También acudieron los Pino a despedirse de él, apoyándose el uno en el otro, incapaces de soportar la escena de la partida fúnebre.

Vittoria Peluso depositó un ramo de flores a los pies de su amiga y, al tocar con el pulgar la planta de aquellos pies diminutos, tuvo la sensación de que aún se estremecía Glorvina. Desde aquel día, se aficionó a caminar descalza porque cada vez que notaba el roce de la hierba húmeda bajo los dedos recordaba con exactitud cada una de las poesías y las canciones y las historias de la salvaje princesa de Innismore.

En lo alto de las montañas, muy cerca ya de la frontera suiza, el cochero, que no era otro que Domenico Fontana en persona, se despegó el bigote y la barba de su disfraz, se desanudó el pañuelo con que se cubría el cuello, se quitó el sombrero y la capa y, con dos toques secos en el frontal del carruaje, avisó a los Morgan de que la costa estaba clara, el peligro lejos y la libertad a un paso.

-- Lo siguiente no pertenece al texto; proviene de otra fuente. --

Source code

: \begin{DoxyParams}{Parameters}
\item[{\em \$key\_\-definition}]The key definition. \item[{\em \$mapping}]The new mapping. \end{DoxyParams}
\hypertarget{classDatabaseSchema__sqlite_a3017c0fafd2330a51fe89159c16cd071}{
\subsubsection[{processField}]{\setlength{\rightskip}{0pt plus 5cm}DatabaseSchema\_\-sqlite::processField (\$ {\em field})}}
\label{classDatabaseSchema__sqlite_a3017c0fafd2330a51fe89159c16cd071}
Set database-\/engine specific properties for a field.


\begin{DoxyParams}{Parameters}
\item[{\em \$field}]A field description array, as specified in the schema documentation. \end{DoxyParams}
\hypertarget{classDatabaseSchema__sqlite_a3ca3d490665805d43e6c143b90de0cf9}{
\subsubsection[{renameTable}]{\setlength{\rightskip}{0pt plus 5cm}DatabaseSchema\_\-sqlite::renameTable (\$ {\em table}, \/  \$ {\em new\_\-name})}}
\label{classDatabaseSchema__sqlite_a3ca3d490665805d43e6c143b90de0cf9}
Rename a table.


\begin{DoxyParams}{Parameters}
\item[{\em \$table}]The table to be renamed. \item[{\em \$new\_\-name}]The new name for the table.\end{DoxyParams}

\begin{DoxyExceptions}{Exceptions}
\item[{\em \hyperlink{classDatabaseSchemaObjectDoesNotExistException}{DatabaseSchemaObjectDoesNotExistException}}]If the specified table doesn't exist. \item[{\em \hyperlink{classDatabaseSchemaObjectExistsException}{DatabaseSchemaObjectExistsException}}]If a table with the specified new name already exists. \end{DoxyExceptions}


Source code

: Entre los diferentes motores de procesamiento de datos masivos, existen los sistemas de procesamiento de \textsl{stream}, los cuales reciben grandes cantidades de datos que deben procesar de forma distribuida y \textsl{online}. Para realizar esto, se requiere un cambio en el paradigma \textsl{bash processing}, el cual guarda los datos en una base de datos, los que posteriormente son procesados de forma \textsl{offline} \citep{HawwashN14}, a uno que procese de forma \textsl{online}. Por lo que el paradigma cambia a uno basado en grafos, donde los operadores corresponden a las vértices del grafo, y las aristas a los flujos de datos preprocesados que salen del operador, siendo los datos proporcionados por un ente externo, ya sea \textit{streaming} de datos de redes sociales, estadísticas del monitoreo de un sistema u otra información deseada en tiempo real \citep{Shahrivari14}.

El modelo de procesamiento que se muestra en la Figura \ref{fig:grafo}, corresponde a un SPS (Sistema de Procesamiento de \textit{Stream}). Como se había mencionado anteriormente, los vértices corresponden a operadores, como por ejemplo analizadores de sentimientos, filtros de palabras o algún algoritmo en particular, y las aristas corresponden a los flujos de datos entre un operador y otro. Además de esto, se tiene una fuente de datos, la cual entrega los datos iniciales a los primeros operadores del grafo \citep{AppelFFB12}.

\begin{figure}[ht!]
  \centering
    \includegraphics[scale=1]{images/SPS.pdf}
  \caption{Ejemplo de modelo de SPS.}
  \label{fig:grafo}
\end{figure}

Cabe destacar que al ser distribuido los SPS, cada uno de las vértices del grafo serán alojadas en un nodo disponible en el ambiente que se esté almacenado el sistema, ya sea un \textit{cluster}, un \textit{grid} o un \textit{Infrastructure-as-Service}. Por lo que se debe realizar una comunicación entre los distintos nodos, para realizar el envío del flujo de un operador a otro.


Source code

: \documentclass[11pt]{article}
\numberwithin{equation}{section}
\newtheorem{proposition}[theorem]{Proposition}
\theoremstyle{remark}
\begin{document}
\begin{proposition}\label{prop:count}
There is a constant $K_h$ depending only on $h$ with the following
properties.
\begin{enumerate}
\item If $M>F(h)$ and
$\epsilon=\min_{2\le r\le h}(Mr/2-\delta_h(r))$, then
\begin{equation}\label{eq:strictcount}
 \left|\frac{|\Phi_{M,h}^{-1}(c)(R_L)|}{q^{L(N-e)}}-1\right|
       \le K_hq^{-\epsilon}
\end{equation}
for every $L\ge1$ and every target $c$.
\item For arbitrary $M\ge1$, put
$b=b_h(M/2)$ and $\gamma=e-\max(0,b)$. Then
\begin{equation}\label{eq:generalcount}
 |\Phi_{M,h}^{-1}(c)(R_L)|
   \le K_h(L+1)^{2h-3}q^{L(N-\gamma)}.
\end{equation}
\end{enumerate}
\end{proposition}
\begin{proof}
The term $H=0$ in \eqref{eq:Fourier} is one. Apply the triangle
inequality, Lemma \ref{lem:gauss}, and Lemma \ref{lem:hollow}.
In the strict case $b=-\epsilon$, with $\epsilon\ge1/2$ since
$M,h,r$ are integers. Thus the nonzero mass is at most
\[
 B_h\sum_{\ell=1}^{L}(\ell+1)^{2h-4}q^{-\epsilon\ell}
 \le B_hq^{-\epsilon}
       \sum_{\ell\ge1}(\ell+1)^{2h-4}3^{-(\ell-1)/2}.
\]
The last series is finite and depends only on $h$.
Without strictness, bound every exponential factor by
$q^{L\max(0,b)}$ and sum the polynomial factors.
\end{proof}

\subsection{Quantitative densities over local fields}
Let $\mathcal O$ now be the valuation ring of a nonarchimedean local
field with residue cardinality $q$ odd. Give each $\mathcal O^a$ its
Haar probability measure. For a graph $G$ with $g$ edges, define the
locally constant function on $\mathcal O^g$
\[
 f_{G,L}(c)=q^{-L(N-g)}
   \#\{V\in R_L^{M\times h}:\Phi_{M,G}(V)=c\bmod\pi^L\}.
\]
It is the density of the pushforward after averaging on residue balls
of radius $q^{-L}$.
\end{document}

Entonces Sydney se incorporó en su asiento y se acomodó en el regazo de Charles. Él la acarició la frente, los párpados, los labios y el resto de su carne de gallina mientras, poco a poco, aquella berlina desbocada se perdía otra vez entre las nieblas del pasado e iba dejando atrás el paisaje sobrenatural del lago pespuntado de villas y pueblecitos de pescadores, con sus aguas habitadas por hadas y brujas, sus fantasmas y sus amantes prohibidos. Domenico Fontana, con la imagen de Elisabeth entre ceja y ceja, azuzaba a los caballos, consciente de la urgencia de los pasajeros por llegar a puerto.